A nossa sociedade naturalizou o trabalho e o tornou atividade própria ao ser humano virtuoso. Aquele que trabalha é um homem de bem, honesto, provavelmente uma boa pessoa. O que não o faz, é um vagabundo, parasita, desonesto e merece ser colocado a ferros. E, durante o surgimento do capitalismo industrial, homens que não trabalhavam eram realmente colocados a ferros. Pessoas eram presas para serem disciplinadas no trabalho industrial nas prisões – ou seja, a Gulag soviética nada mais foi do que a versão do socialismo real para o trabalho forçado já existente no capitalismo industrial.

Camponeses, os quais estavam acostumados a seguir a vida natural – ditada pelas estações do ano e pelo clima, pelos ciclos da natureza, pelo dia, tempo de trabalho, e pela noite, tempo de descanso – de repente se viram obrigados a trabalhar sob a luz de lâmpadas, fazendo da noite dia e precisando seguir os ritmos ditados pelas máquinas e não pela mãe natureza. Na verdade, dificilmente pode-se chamar o que o camponês feudal fazia de trabalho como entendemos hoje em dia, pois suas atividades de produção eram ditadas por lógicas completamente diferentes das lógicas próprias à sociedade capitalista industrial. Eram guiadas pelas lógicas da tradição, religião, costumes, ciclos naturais, etc. Já na sociedade do Capital – a máquina puramente numérica de moer gente – o trabalho é guiado pela lógica do dinheiro fazer mais dinheiro e pelo tempo vazio e abstrato do relógio, o qual é sempre igual – diferentemente do tempo feudal, que era concreto, pois regulado pelas atividades sociais – como festas religiosas –, biológicas e naturais, ou seja, pelos tempos do corpo e da natureza.

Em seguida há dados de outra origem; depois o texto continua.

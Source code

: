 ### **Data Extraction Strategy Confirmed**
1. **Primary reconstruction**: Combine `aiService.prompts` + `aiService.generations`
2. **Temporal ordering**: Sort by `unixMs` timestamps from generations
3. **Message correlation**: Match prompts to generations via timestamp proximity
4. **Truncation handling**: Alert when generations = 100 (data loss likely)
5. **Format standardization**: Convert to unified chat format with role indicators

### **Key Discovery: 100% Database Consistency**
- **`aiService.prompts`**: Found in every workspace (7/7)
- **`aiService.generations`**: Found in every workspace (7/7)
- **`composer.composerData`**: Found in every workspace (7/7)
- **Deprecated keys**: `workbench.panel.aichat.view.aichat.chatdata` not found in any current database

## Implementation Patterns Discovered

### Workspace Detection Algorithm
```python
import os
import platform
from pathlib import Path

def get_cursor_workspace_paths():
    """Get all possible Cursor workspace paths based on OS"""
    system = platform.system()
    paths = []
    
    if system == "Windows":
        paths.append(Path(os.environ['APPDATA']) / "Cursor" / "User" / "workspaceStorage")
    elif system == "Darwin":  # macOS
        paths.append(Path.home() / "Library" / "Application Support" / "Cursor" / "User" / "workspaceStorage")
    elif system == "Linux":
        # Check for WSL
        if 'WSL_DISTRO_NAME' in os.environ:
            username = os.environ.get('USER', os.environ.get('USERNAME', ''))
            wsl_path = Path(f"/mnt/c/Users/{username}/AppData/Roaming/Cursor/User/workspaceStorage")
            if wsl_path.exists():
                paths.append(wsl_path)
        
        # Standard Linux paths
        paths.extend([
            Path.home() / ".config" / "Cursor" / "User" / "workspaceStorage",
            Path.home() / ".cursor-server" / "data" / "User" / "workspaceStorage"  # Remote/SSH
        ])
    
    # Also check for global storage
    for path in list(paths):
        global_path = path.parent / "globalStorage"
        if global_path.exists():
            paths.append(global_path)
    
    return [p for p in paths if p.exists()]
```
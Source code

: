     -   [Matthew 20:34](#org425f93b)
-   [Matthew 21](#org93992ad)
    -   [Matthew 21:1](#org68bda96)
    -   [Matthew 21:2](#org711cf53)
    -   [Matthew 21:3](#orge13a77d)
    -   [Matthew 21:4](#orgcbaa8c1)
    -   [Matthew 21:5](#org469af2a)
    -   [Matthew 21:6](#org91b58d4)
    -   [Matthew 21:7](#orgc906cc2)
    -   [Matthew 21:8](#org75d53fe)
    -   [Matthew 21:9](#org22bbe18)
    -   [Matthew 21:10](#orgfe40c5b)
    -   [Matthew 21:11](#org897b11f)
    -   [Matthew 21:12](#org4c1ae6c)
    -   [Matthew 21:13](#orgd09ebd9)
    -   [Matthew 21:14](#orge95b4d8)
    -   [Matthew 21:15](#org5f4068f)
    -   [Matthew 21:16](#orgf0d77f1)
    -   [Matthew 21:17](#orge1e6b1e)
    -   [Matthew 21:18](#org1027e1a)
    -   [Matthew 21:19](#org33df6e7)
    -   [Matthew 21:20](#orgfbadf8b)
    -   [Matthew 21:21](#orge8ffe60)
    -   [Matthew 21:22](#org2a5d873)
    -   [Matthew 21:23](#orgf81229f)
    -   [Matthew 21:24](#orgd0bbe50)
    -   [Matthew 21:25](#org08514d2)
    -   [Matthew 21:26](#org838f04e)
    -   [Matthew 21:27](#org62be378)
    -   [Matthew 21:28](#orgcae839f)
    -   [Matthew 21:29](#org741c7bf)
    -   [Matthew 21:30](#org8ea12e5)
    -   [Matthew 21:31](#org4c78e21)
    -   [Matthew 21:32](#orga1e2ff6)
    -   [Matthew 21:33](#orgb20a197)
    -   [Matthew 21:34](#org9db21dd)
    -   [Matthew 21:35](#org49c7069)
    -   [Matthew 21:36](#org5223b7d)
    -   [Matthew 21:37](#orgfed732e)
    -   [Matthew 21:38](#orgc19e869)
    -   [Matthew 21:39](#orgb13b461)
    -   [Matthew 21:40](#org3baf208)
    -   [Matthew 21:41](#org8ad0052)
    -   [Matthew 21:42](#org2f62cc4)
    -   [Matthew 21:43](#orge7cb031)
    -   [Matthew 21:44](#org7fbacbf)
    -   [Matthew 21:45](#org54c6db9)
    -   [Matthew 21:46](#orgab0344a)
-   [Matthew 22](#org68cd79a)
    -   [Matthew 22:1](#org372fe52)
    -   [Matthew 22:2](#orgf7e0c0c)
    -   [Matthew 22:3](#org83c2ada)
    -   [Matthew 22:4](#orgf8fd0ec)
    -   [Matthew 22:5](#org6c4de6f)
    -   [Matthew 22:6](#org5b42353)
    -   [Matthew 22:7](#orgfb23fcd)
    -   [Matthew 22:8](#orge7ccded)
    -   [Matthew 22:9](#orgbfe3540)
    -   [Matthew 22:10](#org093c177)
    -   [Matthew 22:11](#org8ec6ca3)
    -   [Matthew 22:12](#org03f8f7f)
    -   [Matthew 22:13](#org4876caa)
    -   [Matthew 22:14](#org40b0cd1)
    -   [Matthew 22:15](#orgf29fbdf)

Na sociedade feudal, o sono era sagrado, e não o trabalho. O descanso, as festas religiosas, isso era sagrado. Já no capitalismo, o sono é uma afronta, pois quem dorme não produz. Dessa forma, até mesmo o sono deve ser eliminado para aumentar a produtividade. E para que aumentar a produtividade? Para fazer o dinheiro fazer mais dinheiro e não para melhorar a vida das pessoas. O Iluminismo, com sua lógica pragmática e utilitária, prometeu ser a luz do mundo e realmente assim se tornou: não deixa mais as pessoas dormirem à noite, pois o trabalho deve se estender até quando a luz elétrica o permite.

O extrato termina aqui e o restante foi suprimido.